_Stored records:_
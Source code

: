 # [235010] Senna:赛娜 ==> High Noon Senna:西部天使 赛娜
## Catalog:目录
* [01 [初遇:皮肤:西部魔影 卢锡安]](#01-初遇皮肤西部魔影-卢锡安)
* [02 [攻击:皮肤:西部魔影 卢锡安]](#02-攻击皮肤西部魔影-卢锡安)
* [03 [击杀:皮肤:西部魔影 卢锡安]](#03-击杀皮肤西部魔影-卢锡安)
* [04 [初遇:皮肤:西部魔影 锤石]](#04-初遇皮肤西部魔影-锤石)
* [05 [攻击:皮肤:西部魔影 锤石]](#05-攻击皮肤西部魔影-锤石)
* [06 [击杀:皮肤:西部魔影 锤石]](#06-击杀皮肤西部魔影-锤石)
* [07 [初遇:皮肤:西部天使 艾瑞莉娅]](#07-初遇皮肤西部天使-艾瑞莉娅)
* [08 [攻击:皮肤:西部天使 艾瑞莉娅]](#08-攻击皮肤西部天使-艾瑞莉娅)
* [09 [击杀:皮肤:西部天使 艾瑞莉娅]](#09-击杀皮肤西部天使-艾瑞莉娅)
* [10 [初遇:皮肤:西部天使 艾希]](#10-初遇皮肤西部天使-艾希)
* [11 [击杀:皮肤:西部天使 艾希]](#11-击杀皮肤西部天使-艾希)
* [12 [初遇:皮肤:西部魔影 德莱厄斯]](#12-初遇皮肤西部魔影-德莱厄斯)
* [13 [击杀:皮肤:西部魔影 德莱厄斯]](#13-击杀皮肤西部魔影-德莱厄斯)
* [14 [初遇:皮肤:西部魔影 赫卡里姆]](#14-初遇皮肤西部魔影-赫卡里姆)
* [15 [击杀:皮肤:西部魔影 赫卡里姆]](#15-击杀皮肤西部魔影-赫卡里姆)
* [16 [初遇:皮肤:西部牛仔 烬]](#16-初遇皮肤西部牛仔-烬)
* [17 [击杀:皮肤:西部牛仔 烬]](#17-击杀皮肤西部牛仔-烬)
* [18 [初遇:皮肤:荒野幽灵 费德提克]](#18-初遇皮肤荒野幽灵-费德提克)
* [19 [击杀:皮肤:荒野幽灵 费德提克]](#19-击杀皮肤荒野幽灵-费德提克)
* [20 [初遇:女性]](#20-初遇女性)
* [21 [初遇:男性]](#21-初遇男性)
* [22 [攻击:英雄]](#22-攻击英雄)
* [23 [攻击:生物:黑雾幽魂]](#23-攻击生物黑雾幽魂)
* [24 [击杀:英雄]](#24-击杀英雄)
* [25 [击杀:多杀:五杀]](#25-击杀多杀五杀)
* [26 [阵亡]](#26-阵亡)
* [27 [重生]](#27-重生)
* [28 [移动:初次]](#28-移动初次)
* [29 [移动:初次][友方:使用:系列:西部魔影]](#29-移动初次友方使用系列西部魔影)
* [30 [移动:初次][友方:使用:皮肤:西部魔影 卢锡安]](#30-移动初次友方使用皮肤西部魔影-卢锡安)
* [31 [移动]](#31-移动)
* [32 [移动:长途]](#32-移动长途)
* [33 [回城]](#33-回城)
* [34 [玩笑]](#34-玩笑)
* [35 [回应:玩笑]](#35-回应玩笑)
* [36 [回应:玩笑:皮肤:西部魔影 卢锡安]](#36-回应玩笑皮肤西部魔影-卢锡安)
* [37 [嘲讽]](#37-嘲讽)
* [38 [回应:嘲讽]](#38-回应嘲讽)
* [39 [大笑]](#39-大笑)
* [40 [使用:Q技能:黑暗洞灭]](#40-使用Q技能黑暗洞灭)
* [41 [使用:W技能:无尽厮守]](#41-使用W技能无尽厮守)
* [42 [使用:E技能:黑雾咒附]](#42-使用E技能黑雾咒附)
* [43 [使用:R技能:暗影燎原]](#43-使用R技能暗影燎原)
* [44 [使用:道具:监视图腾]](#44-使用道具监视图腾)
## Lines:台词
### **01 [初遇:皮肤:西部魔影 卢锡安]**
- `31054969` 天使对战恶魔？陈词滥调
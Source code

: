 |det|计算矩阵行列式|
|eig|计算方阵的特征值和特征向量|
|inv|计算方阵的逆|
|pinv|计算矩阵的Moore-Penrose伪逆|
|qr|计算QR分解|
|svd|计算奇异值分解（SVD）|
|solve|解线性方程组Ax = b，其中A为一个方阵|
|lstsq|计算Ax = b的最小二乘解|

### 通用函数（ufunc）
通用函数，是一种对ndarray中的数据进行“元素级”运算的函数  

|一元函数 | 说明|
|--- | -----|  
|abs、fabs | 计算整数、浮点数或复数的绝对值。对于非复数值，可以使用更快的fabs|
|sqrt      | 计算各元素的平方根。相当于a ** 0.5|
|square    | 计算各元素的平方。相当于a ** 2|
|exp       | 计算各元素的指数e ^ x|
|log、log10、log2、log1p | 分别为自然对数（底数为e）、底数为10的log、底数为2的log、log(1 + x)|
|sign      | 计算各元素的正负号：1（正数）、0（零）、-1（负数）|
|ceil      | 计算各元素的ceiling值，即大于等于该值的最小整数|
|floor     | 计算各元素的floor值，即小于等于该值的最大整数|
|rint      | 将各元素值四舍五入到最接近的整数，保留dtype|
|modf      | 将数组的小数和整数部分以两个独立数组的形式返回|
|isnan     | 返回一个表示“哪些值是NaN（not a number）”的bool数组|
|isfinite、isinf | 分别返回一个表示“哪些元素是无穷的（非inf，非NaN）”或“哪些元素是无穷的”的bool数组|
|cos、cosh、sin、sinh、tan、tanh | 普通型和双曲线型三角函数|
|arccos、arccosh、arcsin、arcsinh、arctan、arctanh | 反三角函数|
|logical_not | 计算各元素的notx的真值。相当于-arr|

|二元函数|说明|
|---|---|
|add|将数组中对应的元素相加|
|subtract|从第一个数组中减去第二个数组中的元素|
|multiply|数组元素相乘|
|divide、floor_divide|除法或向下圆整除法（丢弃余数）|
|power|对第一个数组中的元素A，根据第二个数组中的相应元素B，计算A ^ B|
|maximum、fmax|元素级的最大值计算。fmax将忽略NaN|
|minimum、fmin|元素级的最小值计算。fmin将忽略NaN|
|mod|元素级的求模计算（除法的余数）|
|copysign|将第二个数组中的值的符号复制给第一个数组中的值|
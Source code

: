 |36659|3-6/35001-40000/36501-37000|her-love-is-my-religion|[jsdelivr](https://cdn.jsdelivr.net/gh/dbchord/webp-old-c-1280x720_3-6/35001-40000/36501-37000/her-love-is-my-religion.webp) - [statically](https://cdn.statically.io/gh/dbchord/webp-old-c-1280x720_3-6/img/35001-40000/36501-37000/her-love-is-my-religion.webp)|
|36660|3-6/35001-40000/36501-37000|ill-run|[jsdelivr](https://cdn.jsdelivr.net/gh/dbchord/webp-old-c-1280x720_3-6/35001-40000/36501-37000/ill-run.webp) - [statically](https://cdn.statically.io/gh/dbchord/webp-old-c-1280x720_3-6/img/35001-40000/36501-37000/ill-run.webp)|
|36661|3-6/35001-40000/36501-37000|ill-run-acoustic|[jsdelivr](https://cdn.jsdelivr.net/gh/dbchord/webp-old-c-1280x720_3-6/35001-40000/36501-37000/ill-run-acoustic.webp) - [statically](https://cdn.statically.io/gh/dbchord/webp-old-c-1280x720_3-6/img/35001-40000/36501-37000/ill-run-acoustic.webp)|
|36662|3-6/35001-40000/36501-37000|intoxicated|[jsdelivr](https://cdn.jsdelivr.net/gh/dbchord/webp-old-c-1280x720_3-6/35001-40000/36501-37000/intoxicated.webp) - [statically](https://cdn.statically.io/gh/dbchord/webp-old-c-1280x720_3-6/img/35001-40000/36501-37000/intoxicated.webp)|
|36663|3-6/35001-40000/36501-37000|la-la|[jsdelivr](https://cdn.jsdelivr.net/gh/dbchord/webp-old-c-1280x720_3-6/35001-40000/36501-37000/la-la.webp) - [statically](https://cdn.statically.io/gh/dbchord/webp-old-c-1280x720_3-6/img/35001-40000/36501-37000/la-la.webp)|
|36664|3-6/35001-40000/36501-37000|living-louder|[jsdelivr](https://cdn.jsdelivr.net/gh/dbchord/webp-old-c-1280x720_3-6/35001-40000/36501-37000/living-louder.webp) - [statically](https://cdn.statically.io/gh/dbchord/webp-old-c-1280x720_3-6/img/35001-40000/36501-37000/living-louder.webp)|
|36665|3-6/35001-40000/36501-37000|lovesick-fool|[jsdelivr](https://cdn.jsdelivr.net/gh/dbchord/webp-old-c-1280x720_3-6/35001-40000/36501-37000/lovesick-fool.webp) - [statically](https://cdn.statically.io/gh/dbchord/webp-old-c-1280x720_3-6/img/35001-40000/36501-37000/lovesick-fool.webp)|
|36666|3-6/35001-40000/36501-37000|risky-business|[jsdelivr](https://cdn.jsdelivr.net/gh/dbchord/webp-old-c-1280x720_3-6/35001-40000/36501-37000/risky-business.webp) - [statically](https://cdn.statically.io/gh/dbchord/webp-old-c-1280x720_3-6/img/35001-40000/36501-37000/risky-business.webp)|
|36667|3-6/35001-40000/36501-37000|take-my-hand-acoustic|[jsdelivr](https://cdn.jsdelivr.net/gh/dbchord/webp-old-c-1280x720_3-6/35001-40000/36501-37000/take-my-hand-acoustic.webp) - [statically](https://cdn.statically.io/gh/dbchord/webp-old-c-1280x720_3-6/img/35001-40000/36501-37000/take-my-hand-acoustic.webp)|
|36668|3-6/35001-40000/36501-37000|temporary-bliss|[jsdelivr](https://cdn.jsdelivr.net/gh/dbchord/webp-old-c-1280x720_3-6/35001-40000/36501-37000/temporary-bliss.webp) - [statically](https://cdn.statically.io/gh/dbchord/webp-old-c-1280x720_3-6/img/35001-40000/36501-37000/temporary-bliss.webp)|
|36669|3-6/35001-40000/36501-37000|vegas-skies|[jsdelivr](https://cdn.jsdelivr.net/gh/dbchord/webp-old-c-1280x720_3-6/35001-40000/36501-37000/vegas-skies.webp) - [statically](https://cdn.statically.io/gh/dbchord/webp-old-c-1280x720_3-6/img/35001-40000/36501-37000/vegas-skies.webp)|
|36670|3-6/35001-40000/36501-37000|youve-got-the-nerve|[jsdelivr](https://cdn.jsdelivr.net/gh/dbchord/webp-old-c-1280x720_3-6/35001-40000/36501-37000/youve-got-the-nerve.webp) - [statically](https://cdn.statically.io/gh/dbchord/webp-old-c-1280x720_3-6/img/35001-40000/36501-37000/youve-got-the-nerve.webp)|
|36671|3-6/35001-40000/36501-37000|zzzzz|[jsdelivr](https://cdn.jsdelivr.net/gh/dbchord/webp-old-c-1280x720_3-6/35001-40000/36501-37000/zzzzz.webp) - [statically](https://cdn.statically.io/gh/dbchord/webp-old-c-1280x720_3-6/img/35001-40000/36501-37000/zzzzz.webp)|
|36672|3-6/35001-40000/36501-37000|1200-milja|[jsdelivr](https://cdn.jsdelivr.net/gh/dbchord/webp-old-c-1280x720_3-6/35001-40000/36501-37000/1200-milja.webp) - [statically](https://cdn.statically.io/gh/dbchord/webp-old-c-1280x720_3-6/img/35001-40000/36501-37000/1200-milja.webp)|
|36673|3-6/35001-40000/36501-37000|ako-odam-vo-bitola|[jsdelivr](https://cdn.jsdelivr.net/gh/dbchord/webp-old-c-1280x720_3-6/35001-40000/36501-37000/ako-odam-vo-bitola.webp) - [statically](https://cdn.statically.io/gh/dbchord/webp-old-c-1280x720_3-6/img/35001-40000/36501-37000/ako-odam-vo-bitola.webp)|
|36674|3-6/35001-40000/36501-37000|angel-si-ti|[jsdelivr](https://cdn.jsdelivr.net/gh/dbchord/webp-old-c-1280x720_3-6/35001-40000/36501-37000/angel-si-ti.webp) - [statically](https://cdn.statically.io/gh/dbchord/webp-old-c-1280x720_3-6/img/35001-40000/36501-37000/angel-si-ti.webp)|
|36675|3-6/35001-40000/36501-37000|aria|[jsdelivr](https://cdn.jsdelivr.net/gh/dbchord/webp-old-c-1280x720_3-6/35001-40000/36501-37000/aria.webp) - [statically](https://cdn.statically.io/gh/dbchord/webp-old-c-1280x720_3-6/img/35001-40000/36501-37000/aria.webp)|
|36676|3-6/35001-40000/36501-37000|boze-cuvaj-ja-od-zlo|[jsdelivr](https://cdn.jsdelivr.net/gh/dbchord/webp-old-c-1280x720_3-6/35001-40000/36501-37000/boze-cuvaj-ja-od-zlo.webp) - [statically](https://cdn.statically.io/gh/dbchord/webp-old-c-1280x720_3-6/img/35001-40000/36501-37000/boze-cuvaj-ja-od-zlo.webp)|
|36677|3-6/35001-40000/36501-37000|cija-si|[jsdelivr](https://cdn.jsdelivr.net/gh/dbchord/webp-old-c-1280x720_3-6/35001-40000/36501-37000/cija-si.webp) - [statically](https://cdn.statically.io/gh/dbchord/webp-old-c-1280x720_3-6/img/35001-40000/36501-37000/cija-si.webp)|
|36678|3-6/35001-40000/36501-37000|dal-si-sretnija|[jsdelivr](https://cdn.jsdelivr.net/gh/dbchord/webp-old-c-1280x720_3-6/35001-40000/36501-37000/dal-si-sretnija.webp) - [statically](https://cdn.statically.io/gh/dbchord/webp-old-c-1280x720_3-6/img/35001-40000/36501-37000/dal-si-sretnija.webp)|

_Work to complete:_ Going through the entries, return every line holding the word "荒野幽灵".

_Result of the task:_
* [18 [初遇:皮肤:荒野幽灵 费德提克]](#18-初遇皮肤荒野幽灵-费德提克)
* [19 [击杀:皮肤:荒野幽灵 费德提克]](#19-击杀皮肤荒野幽灵-费德提克)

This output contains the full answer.